Phage therapy is the concept of using viruses (known as phage) that are harmless to humans to kill bacteria. Phage therapy can be used in combination with antibiotics to cure infections more effectively, and reduce the opportunity for bacteria to develop antibiotic resistance. However, bacteria can also evolve resistance to phages.
The new study by the University of Exeter, published in Cell Host Microbe, has cast new light on how to best combine antibiotics and phage therapy. Researchers conducted laboratory experiments on Pseudomonas aeruginosa a bacterium which causes disease in immunocompromised and cystic fibrosis patients. They exposed the bacterium to eight types of antibiotics — and found differences in the mechanisms by which the bacteria evolve resistance to phages, which affect how harmful they are.

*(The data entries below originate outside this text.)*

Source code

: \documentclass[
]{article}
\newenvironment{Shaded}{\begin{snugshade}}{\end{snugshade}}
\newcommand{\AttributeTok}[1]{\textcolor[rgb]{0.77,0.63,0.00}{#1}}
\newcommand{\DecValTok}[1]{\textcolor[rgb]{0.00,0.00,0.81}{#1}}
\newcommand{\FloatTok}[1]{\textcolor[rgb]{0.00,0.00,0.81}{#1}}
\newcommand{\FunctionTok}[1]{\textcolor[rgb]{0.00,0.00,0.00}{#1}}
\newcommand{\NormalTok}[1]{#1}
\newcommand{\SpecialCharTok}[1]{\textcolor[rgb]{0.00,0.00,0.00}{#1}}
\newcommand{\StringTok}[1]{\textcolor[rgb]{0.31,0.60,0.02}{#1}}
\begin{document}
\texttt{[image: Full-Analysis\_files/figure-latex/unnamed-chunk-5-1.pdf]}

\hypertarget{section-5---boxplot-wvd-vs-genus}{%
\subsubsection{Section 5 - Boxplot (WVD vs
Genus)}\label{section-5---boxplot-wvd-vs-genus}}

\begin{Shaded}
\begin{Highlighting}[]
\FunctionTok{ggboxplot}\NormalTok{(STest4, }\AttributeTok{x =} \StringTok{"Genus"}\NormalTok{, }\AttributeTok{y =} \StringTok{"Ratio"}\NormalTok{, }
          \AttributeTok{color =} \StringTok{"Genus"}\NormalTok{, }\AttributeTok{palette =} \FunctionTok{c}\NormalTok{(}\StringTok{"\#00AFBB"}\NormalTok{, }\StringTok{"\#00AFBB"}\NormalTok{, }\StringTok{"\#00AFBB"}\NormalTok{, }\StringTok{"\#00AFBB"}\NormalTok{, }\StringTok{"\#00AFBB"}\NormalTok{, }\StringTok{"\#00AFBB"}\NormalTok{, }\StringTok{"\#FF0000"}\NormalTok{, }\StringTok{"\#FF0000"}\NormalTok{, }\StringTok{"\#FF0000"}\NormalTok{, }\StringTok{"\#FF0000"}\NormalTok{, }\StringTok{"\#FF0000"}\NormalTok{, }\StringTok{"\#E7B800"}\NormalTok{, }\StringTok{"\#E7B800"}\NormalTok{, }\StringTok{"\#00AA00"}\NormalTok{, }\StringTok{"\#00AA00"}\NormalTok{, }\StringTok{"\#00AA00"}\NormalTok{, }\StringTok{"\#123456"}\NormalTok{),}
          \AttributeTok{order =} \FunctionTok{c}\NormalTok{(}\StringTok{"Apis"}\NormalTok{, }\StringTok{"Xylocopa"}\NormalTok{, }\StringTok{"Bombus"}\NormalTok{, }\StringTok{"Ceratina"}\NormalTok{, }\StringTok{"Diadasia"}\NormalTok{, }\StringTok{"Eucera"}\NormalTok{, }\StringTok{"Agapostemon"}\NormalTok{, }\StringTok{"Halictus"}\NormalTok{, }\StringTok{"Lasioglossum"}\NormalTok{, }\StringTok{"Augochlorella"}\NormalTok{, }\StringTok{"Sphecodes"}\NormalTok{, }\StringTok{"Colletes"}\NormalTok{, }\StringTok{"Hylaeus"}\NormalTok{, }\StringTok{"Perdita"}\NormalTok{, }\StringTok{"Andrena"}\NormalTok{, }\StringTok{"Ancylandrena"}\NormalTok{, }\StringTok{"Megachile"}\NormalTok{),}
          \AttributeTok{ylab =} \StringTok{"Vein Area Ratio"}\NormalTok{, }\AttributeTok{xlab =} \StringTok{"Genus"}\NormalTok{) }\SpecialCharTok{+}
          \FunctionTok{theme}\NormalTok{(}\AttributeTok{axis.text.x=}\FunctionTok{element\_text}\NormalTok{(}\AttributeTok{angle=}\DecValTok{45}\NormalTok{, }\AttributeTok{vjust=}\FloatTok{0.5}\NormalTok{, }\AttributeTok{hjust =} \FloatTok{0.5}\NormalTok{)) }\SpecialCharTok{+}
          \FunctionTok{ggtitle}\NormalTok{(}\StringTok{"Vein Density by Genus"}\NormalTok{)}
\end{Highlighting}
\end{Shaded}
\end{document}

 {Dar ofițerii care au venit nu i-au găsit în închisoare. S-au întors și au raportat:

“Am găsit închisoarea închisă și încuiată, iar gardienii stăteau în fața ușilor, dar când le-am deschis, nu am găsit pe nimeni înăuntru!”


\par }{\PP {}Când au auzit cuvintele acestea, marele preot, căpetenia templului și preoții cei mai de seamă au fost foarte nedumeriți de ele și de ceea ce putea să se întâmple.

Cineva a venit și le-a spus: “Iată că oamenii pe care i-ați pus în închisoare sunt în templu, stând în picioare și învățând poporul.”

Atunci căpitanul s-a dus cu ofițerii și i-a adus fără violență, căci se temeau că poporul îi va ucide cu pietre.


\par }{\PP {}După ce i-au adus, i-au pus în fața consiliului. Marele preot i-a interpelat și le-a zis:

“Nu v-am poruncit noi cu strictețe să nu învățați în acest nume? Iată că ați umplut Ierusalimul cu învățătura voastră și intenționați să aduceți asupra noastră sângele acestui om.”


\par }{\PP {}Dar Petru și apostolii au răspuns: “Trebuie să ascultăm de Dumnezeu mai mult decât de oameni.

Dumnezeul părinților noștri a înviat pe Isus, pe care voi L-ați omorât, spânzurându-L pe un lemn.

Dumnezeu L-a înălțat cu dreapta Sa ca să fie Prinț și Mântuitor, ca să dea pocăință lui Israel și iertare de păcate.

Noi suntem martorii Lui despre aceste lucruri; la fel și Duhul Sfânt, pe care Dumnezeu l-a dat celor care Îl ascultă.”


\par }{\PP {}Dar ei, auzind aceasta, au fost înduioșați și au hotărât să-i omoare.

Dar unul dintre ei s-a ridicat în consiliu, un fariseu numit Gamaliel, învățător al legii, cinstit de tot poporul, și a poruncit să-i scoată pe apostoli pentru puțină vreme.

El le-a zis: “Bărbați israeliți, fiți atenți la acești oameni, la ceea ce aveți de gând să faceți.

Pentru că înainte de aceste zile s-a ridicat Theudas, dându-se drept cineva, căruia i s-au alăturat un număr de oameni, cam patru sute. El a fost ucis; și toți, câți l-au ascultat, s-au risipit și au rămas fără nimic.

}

Viruses penetrate molecules on the cell surface to infect bacteria. Like the human immune system, bacteria have their own CRISPR defence system, made up of proteins that fight off infection. As in human immune responses, this means that the virus infects the bacteria, and is then killed. In the process, the bacteria’s CRISPR system learns to recognise and attack the virus in future.
However, the bacteria have a second defence option. They can also change their own cell surface to ward off infection, losing the receptor to which phages normally attach. This option comes with a cost to bacteria — the bacteria become less virulent, meaning they no longer cause disease, or the disease becomes less severe.